Stored data
################

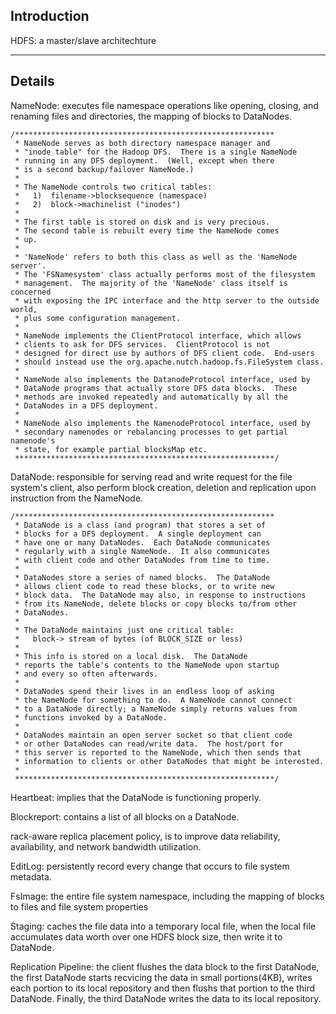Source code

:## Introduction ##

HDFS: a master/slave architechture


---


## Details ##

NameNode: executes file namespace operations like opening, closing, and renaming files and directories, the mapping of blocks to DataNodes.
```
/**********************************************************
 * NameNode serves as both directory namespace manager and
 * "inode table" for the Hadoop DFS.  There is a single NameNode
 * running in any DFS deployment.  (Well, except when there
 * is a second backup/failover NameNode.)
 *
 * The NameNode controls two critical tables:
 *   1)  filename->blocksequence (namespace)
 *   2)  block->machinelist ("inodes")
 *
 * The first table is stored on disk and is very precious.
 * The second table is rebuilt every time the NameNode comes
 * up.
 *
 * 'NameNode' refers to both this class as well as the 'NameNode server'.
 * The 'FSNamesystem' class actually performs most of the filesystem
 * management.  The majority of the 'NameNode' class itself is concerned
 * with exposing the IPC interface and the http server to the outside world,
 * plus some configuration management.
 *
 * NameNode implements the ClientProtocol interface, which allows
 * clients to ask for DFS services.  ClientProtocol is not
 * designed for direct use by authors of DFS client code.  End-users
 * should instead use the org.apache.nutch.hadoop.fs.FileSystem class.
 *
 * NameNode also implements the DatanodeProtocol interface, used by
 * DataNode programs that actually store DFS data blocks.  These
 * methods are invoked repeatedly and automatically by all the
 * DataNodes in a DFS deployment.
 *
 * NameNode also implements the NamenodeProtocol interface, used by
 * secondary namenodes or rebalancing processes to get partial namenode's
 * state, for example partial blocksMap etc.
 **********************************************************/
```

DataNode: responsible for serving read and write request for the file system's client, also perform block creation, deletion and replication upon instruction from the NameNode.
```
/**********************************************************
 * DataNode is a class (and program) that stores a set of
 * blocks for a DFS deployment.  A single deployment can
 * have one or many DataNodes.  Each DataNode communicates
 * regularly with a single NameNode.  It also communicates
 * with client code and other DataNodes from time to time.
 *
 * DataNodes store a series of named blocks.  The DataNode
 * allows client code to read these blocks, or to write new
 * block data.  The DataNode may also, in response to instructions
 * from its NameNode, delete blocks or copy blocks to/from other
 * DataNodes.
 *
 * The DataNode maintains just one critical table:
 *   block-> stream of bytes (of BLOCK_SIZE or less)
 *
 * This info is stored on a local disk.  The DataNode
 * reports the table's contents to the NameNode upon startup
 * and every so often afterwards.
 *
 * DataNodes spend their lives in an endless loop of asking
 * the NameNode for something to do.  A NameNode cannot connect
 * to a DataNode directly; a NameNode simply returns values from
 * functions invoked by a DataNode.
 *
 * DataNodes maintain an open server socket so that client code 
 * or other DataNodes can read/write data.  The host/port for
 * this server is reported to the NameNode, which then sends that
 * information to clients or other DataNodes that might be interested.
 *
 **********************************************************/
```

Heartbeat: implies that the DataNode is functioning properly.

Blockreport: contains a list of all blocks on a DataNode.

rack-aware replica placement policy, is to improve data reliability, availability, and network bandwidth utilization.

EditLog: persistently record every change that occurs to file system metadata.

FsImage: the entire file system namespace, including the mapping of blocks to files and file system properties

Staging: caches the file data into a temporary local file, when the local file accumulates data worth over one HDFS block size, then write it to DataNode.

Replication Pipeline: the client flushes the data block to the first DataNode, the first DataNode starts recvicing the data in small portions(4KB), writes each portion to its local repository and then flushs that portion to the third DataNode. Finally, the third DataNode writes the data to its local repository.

################

Exercise brief
Out of the entries, report each line that contains the word "single".

Task result
 * "inode table" for the Hadoop DFS.  There is a single NameNode
 * blocks for a DFS deployment.  A single deployment can
 * regularly with a single NameNode.  It also communicates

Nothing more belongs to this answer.